GOAL OF THE EXERCISE:
Filter the entries beneath this task, copying only the lines that hold the word "larger".

RECORDS SUPPLIED:
────────────────

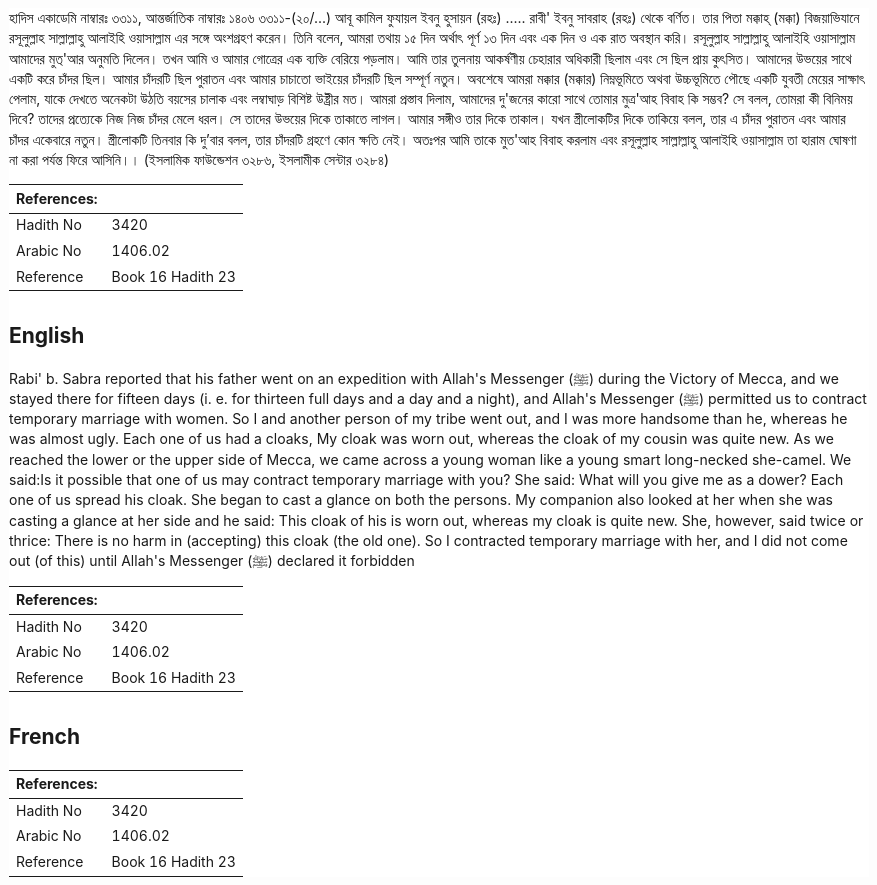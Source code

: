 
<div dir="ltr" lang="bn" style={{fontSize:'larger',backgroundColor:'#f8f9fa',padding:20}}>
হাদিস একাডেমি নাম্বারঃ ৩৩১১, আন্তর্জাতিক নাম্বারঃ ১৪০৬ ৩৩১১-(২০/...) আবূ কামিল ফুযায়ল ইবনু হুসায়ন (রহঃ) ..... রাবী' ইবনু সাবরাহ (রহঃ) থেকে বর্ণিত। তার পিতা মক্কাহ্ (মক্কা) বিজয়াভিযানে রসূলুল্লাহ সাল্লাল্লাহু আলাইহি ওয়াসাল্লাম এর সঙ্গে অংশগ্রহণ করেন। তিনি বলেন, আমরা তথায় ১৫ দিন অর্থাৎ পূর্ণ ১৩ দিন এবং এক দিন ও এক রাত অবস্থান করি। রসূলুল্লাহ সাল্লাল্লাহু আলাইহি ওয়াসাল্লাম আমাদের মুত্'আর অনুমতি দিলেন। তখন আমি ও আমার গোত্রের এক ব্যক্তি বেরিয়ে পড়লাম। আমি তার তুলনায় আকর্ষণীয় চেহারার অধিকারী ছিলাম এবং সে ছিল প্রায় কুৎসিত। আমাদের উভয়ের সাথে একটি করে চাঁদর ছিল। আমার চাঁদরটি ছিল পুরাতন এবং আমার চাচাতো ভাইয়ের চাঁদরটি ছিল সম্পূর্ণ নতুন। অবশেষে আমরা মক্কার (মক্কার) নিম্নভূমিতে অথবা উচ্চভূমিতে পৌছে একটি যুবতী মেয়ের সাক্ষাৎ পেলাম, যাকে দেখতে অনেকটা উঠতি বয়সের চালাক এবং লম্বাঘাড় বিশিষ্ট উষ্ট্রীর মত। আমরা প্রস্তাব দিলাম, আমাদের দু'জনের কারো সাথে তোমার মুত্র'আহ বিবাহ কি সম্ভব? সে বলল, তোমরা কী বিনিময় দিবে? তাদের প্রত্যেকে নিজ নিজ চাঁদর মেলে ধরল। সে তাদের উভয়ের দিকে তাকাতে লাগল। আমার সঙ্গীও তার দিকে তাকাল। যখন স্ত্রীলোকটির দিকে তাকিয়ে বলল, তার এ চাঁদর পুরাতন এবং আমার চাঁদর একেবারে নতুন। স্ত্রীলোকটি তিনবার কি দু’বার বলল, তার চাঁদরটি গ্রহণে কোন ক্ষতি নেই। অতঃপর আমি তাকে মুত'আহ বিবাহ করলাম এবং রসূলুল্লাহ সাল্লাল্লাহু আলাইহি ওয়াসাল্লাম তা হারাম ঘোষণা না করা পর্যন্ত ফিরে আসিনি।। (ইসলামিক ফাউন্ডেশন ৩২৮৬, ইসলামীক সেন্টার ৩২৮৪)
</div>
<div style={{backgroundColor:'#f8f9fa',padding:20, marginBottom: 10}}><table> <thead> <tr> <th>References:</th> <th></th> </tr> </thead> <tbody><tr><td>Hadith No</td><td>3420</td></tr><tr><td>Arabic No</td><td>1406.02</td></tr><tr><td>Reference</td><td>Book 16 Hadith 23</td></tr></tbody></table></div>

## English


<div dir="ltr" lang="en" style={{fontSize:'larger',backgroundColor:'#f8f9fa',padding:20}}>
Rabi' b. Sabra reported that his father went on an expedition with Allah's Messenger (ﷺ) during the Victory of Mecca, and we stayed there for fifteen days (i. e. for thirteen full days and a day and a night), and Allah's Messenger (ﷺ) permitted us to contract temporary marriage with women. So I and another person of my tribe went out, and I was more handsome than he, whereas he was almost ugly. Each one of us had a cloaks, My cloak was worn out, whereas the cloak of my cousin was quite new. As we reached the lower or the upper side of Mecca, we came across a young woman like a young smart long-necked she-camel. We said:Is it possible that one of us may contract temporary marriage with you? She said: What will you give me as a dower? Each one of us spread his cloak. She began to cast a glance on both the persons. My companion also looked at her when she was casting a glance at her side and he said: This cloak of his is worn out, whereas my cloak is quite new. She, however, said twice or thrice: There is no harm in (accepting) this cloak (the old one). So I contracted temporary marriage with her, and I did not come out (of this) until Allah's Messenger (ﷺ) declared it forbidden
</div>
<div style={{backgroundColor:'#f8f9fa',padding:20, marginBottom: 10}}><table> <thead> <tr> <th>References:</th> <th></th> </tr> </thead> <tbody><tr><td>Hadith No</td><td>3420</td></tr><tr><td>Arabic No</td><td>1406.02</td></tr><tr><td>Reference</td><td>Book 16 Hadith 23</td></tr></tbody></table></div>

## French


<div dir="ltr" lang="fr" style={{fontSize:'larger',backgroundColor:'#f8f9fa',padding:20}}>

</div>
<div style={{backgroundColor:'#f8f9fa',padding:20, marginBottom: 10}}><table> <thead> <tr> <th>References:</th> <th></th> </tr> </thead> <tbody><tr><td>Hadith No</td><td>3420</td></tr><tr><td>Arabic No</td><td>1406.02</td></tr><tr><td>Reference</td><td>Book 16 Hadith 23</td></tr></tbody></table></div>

────────────────

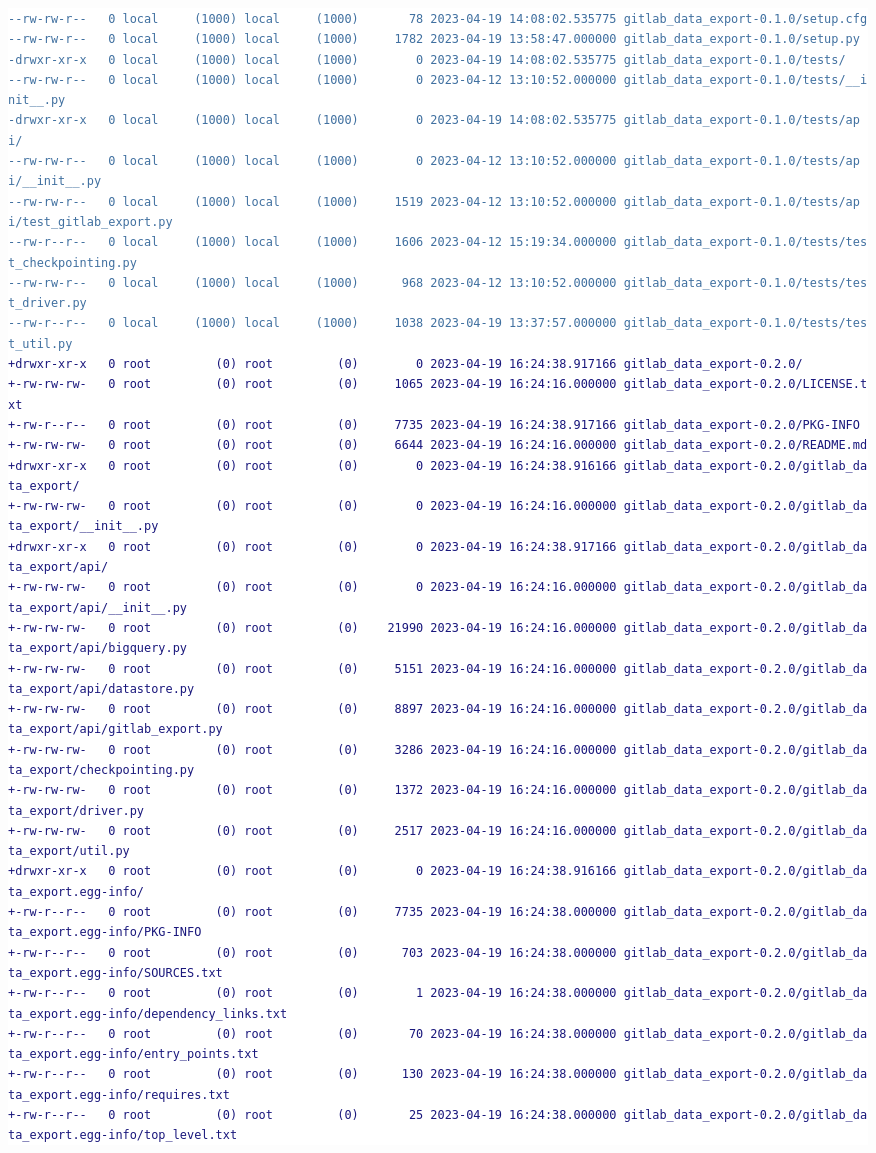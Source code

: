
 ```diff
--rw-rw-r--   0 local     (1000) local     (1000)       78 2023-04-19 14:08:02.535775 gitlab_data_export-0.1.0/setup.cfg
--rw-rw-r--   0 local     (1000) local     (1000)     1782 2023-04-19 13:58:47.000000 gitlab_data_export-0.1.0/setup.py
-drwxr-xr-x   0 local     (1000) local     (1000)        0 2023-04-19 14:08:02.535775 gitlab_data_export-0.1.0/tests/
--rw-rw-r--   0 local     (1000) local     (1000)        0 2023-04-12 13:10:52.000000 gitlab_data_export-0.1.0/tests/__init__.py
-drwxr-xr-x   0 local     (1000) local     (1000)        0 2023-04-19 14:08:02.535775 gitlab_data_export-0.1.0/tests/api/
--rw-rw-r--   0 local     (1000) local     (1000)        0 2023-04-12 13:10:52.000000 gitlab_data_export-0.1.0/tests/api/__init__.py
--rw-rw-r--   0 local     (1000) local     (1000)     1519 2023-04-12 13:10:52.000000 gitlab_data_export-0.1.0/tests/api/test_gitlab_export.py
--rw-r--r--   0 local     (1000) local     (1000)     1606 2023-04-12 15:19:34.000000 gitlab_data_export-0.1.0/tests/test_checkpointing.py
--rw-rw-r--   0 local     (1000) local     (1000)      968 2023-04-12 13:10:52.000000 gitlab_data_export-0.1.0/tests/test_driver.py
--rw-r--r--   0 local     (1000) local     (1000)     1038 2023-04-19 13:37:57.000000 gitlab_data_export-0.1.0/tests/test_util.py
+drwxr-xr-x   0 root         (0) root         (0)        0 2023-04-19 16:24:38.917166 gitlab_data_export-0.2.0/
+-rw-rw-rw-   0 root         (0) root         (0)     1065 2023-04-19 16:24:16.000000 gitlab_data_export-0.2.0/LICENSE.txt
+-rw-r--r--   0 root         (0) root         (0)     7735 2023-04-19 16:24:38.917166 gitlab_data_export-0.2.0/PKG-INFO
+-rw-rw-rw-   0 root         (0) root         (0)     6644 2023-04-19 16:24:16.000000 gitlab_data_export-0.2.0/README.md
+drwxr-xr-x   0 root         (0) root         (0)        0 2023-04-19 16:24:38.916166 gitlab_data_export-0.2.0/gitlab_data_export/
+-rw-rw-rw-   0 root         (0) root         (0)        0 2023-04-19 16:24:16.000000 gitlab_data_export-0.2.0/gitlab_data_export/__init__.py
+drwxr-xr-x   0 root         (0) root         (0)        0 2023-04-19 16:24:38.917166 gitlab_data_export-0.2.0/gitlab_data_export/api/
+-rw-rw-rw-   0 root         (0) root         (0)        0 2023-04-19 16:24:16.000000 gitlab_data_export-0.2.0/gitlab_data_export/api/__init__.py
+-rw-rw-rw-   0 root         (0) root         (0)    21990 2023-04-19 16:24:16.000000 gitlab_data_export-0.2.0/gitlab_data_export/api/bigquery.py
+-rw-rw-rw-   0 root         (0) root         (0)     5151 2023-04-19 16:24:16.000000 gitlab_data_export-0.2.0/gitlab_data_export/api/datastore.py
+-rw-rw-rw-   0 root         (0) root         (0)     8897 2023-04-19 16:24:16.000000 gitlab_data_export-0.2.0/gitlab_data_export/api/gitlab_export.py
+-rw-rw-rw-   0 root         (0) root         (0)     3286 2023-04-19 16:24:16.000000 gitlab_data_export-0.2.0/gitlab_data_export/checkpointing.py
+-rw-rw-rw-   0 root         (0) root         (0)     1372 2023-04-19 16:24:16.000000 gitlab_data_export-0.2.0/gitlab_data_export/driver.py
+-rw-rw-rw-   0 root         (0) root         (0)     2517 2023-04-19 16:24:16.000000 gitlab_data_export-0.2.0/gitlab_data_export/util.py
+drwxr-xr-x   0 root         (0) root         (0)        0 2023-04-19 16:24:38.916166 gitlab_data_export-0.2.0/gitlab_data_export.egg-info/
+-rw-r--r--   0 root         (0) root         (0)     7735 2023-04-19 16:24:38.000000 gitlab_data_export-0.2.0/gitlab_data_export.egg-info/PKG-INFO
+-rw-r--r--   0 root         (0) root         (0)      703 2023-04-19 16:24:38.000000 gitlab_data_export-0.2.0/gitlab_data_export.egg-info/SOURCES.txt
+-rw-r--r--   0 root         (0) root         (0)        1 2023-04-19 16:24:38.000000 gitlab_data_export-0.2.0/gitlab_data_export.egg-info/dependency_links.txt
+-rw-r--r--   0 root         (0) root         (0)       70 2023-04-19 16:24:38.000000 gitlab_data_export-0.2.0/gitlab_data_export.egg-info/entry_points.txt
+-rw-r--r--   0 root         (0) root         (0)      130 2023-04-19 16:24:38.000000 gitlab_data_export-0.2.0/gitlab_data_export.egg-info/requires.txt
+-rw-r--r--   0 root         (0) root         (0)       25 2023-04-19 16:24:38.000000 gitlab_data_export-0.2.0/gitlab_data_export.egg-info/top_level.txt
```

────────────────

RESULT BELOW:
<div dir="ltr" lang="bn" style={{fontSize:'larger',backgroundColor:'#f8f9fa',padding:20}}>
<div dir="ltr" lang="en" style={{fontSize:'larger',backgroundColor:'#f8f9fa',padding:20}}>
<div dir="ltr" lang="fr" style={{fontSize:'larger',backgroundColor:'#f8f9fa',padding:20}}>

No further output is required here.